Problem Analysis:
The task is to find a number between 300 and 400 that is divisible by all the numbers listed in the "Divisibility Rules Sheet." The numbers are:
-
2, 3, 4, 5, 6, 8, 9, 10
To solve this, we need to determine the least common multiple (LCM) of these numbers. A number divisible by all these numbers must be a multiple of their LCM.
---
Step-by-Step Solution:
####
Step 1: Prime Factorization of Each Number
We start by finding the prime factorization of each number in the list:
1.
2: \( 2 \)
2.
3: \( 3 \)
3.
4: \( 2^2 \)
4.
5: \( 5 \)
5.
6: \( 2 \times 3 \)
6.
8: \( 2^3 \)
7.
9: \( 3^2 \)
8.
10: \( 2 \times 5 \)
####
Step 2: Determine the LCM
The LCM is found by taking the highest power of each prime number that appears in the factorizations:
- For
2: The highest power is \( 2^3 \) (from 8).
- For
3: The highest power is \( 3^2 \) (from 9).
- For
5: The highest power is \( 5 \) (from 5 or 10).
Thus, the LCM is:
\[
\text{LCM} = 2^3 \times 3^2 \times 5
\]
####
Step 3: Calculate the LCM
Now, compute the value of the LCM:
\[
2^3 = 8, \quad 3^2 = 9, \quad 5 = 5
\]
\[
\text{LCM} = 8 \times 9 \times 5
\]
First, calculate \( 8 \times 9 \):
\[
8 \times 9 = 72
\]
Next, multiply by 5:
\[
72 \times 5 = 360
\]
So, the LCM is:
\[
\text{LCM} = 360
\]
####
Step 4: Verify the Range
The problem asks for a number between 300 and 400 that is divisible by all the given numbers.
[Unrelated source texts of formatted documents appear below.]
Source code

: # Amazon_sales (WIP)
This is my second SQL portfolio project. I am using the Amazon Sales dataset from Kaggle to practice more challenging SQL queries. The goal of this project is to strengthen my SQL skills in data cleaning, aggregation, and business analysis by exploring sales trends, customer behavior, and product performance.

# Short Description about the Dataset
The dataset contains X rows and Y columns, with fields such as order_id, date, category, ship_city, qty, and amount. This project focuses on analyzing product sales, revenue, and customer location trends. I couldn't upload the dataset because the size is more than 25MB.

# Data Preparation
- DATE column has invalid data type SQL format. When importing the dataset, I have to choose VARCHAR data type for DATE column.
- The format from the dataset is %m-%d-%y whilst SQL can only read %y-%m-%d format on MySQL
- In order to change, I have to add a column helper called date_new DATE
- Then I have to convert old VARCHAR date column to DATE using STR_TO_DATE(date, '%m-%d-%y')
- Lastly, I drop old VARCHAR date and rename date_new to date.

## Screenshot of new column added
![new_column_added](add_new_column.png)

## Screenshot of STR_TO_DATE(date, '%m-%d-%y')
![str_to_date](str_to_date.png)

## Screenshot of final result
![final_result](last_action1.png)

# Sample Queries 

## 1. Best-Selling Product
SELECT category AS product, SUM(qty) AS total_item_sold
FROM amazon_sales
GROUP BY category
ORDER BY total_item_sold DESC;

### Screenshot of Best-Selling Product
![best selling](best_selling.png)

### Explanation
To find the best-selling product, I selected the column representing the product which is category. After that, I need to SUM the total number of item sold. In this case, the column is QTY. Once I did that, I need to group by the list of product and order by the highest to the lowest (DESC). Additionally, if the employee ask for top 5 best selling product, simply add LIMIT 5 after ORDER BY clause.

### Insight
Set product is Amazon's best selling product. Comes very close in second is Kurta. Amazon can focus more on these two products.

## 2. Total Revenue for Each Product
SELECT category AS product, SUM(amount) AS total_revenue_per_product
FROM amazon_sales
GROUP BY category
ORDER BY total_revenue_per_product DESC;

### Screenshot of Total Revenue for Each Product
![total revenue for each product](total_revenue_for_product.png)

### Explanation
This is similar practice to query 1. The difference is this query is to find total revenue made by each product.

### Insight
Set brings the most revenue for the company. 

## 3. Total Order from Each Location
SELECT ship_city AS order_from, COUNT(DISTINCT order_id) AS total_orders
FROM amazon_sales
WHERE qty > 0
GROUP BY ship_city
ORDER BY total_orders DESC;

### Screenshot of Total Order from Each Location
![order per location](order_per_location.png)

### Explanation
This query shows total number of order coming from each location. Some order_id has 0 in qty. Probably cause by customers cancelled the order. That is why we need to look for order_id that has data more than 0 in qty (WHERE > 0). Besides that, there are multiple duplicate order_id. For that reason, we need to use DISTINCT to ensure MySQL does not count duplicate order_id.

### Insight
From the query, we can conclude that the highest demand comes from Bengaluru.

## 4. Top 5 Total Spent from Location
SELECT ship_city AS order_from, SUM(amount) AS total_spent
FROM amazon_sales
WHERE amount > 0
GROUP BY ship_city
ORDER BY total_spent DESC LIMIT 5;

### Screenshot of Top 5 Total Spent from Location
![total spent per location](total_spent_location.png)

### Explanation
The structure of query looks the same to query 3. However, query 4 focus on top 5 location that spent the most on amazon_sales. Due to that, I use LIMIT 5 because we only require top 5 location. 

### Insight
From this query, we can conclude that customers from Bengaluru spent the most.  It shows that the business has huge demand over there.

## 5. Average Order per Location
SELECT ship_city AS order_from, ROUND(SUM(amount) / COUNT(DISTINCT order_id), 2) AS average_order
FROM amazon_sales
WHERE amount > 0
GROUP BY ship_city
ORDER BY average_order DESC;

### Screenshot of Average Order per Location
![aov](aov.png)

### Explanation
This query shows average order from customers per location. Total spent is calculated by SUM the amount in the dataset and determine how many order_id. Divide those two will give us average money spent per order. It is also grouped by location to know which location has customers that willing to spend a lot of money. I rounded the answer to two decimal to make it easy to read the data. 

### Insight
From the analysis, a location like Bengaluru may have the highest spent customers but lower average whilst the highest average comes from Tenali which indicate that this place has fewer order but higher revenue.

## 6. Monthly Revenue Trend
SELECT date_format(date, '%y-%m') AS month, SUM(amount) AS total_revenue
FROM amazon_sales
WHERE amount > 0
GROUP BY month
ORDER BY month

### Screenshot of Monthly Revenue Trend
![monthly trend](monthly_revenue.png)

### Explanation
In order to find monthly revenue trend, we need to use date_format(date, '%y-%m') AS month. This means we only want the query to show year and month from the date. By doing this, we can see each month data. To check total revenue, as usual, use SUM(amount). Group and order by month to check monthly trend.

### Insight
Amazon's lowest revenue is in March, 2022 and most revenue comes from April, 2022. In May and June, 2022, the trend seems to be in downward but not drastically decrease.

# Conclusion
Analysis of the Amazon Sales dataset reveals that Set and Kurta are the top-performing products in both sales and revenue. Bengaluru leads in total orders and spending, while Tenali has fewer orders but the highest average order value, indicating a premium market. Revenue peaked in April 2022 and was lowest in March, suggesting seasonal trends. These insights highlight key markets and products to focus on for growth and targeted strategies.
Since the LCM is 360, and it lies within the range 300 to 400, it satisfies the condition.
####
Step 5: Confirm Divisibility
To ensure 360 is divisible by all the numbers (2, 3, 4, 5, 6, 8, 9, 10), we can quickly check:
- \( 360 \div 2 = 180 \) (integer)
- \( 360 \div 3 = 120 \) (integer)
- \( 360 \div 4 = 90 \) (integer)
- \( 360 \div 5 = 72 \) (integer)
- \( 360 \div 6 = 60 \) (integer)
- \( 360 \div 8 = 45 \) (integer)
- \( 360 \div 9 = 40 \) (integer)
- \( 360 \div 10 = 36 \) (integer)
All divisions result in integers, confirming that 360 is divisible by all the numbers.
---
Final Answer:
The number between 300 and 400 that is divisible by all the numbers listed is:
\[
\boxed{360}
\]
Parent Tip: Review the logic above to help your child master the concept of divisibility test worksheet.